§ **Exercise details**: Return exactly the lines below, starting with the one that has "von Karten auf" and going on through the one that has "Teilmenge von".

§ **Data for this exercise**:
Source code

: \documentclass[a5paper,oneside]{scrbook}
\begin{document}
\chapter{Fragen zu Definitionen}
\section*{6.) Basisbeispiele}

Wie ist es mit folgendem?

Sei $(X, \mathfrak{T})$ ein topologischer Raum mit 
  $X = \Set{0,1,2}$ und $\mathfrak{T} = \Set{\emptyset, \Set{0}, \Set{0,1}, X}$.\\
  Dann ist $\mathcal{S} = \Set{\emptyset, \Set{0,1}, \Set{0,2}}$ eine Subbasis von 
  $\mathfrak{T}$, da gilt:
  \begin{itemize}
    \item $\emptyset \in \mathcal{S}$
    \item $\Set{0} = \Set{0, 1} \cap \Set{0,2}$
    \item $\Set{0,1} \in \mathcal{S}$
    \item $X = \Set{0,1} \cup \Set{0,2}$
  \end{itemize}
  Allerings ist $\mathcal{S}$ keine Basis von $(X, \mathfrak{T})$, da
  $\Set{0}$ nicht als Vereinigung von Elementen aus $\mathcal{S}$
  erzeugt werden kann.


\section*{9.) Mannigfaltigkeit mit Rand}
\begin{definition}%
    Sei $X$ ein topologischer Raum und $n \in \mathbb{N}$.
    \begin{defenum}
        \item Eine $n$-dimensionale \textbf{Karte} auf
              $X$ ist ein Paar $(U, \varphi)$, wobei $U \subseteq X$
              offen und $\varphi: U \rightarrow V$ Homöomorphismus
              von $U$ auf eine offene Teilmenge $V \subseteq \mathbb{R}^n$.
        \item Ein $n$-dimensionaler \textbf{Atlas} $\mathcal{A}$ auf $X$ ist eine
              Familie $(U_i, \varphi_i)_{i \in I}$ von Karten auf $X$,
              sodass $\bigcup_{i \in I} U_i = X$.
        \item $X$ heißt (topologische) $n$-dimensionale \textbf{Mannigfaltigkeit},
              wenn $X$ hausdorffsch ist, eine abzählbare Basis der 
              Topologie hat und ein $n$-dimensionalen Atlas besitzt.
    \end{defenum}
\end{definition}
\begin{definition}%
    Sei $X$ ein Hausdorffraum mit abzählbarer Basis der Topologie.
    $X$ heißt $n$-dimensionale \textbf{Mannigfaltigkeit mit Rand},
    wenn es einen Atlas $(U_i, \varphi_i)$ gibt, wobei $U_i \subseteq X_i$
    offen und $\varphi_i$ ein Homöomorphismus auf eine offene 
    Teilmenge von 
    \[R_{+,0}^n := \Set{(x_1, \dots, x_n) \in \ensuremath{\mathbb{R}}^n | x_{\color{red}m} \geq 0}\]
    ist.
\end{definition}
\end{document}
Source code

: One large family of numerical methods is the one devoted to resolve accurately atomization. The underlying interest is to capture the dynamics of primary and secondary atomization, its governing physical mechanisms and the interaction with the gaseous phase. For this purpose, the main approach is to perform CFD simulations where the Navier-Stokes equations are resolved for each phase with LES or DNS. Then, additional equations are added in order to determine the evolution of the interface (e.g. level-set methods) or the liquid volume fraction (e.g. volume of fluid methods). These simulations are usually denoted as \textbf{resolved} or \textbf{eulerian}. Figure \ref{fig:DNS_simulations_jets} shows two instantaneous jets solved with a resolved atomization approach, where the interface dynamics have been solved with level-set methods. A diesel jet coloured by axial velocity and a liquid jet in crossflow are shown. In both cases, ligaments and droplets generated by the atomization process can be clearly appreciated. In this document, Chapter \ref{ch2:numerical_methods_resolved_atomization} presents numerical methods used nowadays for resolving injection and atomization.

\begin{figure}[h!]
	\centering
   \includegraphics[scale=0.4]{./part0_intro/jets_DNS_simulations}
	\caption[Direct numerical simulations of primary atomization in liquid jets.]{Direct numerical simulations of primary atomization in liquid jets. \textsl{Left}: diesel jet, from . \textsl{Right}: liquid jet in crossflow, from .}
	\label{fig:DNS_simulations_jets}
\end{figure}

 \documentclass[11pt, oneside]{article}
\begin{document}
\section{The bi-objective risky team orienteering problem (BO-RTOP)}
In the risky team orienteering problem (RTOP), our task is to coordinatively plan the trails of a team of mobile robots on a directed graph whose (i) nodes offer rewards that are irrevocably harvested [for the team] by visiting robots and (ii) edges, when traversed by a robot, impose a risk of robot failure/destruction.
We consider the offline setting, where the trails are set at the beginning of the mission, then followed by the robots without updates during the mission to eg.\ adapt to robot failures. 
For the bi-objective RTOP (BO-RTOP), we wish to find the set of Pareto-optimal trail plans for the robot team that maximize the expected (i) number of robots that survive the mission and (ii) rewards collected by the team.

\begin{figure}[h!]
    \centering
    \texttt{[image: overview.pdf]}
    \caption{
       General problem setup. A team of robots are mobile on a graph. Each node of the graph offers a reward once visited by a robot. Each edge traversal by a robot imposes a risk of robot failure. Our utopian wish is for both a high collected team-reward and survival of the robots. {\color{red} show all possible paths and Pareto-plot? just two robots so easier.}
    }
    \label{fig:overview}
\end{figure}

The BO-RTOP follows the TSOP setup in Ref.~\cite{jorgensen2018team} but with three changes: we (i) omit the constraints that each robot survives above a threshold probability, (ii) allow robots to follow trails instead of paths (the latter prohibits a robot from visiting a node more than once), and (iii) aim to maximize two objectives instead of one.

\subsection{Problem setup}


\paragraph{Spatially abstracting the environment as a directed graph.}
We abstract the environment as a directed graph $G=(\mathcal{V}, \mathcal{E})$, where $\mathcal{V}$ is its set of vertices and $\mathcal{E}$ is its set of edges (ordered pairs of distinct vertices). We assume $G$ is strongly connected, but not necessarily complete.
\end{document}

§ **Exercise output**:
              Familie $(U_i, \varphi_i)_{i \in I}$ von Karten auf $X$,
              sodass $\bigcup_{i \in I} U_i = X$.
        \item $X$ heißt (topologische) $n$-dimensionale \textbf{Mannigfaltigkeit},
              wenn $X$ hausdorffsch ist, eine abzählbare Basis der 
              Topologie hat und ein $n$-dimensionalen Atlas besitzt.
    \end{defenum}
\end{definition}
\begin{definition}%
    Sei $X$ ein Hausdorffraum mit abzählbarer Basis der Topologie.
    $X$ heißt $n$-dimensionale \textbf{Mannigfaltigkeit mit Rand},
    wenn es einen Atlas $(U_i, \varphi_i)$ gibt, wobei $U_i \subseteq X_i$
    offen und $\varphi_i$ ein Homöomorphismus auf eine offene 
    Teilmenge von 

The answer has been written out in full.